Introduction
Introduction Statistics Contact Development Disclaimer Help
# taz.de -- Endspurt im spanischen Wahlkampf: Nie wieder die Etablierten
> Am Sonntag gehen die Spanier erneut wählen. In der Provinz Guadalajara
> schickt Podemos einen ihrer Mitbegründer ins Rennen.
Bild: Fast schon von der Bildfläche verschwunden: Ministerpräsident Mariano R…
Villanueva/ Guadalajara taz | Ariel Jérez setzt sich an einen langen Tisch
in einem Gartenlokal von Villanueva de la Torre, einem Dorf in der Provinz
Guadalajara, 40 Autominuten östlich von Madrid. Für heute ist Schluss mit
Wahlkampf. Umgeben von Anhängern und Wählern seines Wahlbündnisses „Unidos
Podemos“, bestellt er ein Bier und genießt die Fleischspießchen, die ihm
der Wirt reicht. Villanueva ist die größte Gemeinde in dieser Provinz, wo
Podemos eine Bürgermeisterin stellt. Die 36-jährige Vanessa Sanchez lenkt
seit Mai 2015 die Geschicke des Ortes, sie sitzt mit am Tisch.
Den ganzen Tag ist Jérez durch die dünn besiedelte Region getourt. Der
49-jährige Politologe und Podemos-Mitbegründer aus Madrid kandidiert fürs
nationale Parlament. Vier Parteien streiten sich in Guadelajara um drei
Sitze – so viele Abgeordnete darf die Provinz ins Parlament entsenden. Bis
vor Kurzem teilten sich diese Sitze die zwei Altparteien, die noch
regierende konservative Partido Popular (PP) von Ministerpräsident Mariano
Rajoy und die sozialistische PSOE. Doch der Wahlgang am 20. Dezember 2015
brach das traditionelle Parteiengefüge auf.

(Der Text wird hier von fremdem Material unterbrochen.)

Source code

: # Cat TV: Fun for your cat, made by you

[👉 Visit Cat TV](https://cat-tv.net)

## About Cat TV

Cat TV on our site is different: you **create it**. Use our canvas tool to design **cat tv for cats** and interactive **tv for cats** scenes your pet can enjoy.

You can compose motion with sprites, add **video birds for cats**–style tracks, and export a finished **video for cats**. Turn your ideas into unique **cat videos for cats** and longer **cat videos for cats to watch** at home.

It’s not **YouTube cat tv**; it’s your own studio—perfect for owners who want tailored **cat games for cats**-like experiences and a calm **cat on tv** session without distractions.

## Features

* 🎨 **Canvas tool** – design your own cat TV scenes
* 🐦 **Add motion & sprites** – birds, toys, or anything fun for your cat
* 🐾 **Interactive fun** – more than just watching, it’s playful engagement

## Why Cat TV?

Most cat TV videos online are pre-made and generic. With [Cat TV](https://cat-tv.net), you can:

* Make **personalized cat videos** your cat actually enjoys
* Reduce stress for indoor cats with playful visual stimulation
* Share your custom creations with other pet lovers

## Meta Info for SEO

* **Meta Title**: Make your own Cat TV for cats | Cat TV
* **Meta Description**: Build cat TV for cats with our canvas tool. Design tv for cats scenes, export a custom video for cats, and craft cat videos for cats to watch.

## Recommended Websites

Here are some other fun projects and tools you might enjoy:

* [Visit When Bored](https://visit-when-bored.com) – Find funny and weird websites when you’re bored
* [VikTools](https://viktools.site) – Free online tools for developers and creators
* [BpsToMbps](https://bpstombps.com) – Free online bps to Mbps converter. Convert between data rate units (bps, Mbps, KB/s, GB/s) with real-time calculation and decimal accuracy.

Ariel Jérez hat im Dezember 17,5 Prozent der Stimmen erzielt. Knapp
daneben. „Mir fehlten 800 Stimmen für den Einzug ins Parlament“, erklärt
er. Die rechtsliberalen Ciudadanos erzielten damals den dritten
Abgeordnetensitz. Da aber im vergangenen Winter keine Regierung zustande
kam, müssen die Spanier am Sonntag erneut wählen gehen. Dieses Mal rechnet
sich Jérez gute Chancen aus. Denn seine Podemos hat sich zu einem
Wahlbündnis zusammengeschlossen: In Villanueva treten sie mit der
Vereinigten Linken als „Unidos Podemos“ an. „Die bringen mehr Stimmen mit,
als mir fehlten“, sagt Jérez.
## Ein Auswärtiger
„Falschschirmspringer“ nennen die Presse und politische Gegner den von
auswärts kommenden Kandidaten. Der Madrid-Vorstand schickte Jérez ins
Rennen, nachdem die eigentliche Podemos-Spitzenkandidatin in Guadalajara
wegen innerparteilicher Querelen zurückgetreten war.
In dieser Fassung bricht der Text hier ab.